++++ WORKING DATA ++++

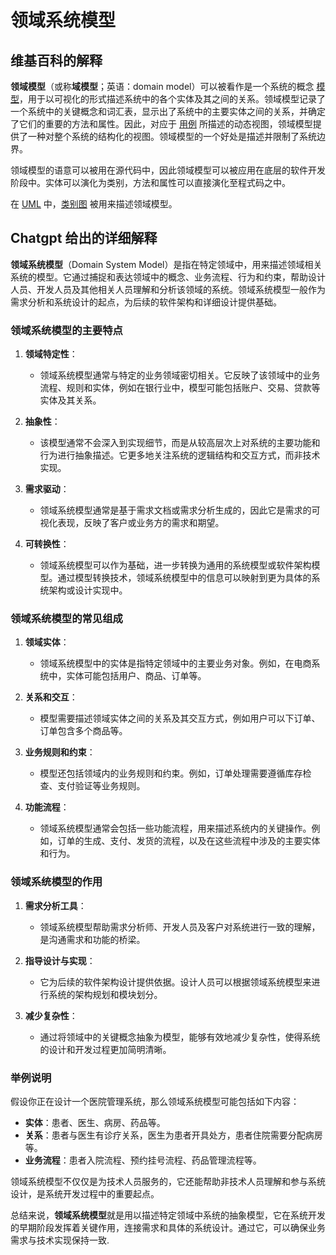 # 领域系统模型

## 维基百科的解释

**领域模型**（或称**域模型**；英语：domain model）可以被看作是一个系统的概念 [模型](https://zh.wikipedia.org/wiki/%E6%A8%A1%E5%9E%8B "模型")，用于以可视化的形式描述系统中的各个实体及其之间的关系。领域模型记录了一个系统中的关键概念和词汇表，显示出了系统中的主要实体之间的关系，并确定了它们的重要的方法和属性。因此，对应于 [用例](https://zh.wikipedia.org/wiki/%E7%94%A8%E4%BE%8B "用例") 所描述的动态视图，领域模型提供了一种对整个系统的结构化的视图。领域模型的一个好处是描述并限制了系统边界。

领域模型的语意可以被用在源代码中，因此领域模型可以被应用在底层的软件开发阶段中。实体可以演化为类别，方法和属性可以直接演化至程式码之中。

在 [UML](https://zh.wikipedia.org/wiki/UML "UML") 中，[类别图](https://zh.wikipedia.org/wiki/%E9%A1%9E%E5%88%A5%E5%9C%96 "类别图") 被用来描述领域模型。

## Chatgpt 给出的详细解释

**领域系统模型**（Domain System Model）是指在特定领域中，用来描述领域相关系统的模型。它通过捕捉和表达领域中的概念、业务流程、行为和约束，帮助设计人员、开发人员及其他相关人员理解和分析该领域的系统。领域系统模型一般作为需求分析和系统设计的起点，为后续的软件架构和详细设计提供基础。

### 领域系统模型的主要特点

1. **领域特定性**：
   - 领域系统模型通常与特定的业务领域密切相关。它反映了该领域中的业务流程、规则和实体，例如在银行业中，模型可能包括账户、交易、贷款等实体及其关系。

2. **抽象性**：
   - 该模型通常不会深入到实现细节，而是从较高层次上对系统的主要功能和行为进行抽象描述。它更多地关注系统的逻辑结构和交互方式，而非技术实现。

3. **需求驱动**：
   - 领域系统模型通常是基于需求文档或需求分析生成的，因此它是需求的可视化表现，反映了客户或业务方的需求和期望。

4. **可转换性**：
   - 领域系统模型可以作为基础，进一步转换为通用的系统模型或软件架构模型。通过模型转换技术，领域系统模型中的信息可以映射到更为具体的系统架构或设计实现中。

### 领域系统模型的常见组成

1. **领域实体**：
   - 领域系统模型中的实体是指特定领域中的主要业务对象。例如，在电商系统中，实体可能包括用户、商品、订单等。

2. **关系和交互**：
   - 模型需要描述领域实体之间的关系及其交互方式，例如用户可以下订单、订单包含多个商品等。

3. **业务规则和约束**：
   - 模型还包括领域内的业务规则和约束。例如，订单处理需要遵循库存检查、支付验证等业务规则。

4. **功能流程**：
   - 领域系统模型通常会包括一些功能流程，用来描述系统内的关键操作。例如，订单的生成、支付、发货的流程，以及在这些流程中涉及的主要实体和行为。

### 领域系统模型的作用

1. **需求分析工具**：
   - 领域系统模型帮助需求分析师、开发人员及客户对系统进行一致的理解，是沟通需求和功能的桥梁。

2. **指导设计与实现**：
   - 它为后续的软件架构设计提供依据。设计人员可以根据领域系统模型来进行系统的架构规划和模块划分。

3. **减少复杂性**：
   - 通过将领域中的关键概念抽象为模型，能够有效地减少复杂性，使得系统的设计和开发过程更加简明清晰。

### 举例说明

假设你正在设计一个医院管理系统，那么领域系统模型可能包括如下内容：

- **实体**：患者、医生、病房、药品等。
- **关系**：患者与医生有诊疗关系，医生为患者开具处方，患者住院需要分配病房等。
- **业务流程**：患者入院流程、预约挂号流程、药品管理流程等。

领域系统模型不仅仅是为技术人员服务的，它还能帮助非技术人员理解和参与系统设计，是系统开发过程中的重要起点。

总结来说，**领域系统模型**就是用以描述特定领域中系统的抽象模型，它在系统开发的早期阶段发挥着关键作用，连接需求和具体的系统设计。通过它，可以确保业务需求与技术实现保持一致.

++++

ACTIVITY:
Among the lines above, count those containing "wiki", and give only the number.

ANSWER TO THIS PROBLEM:
2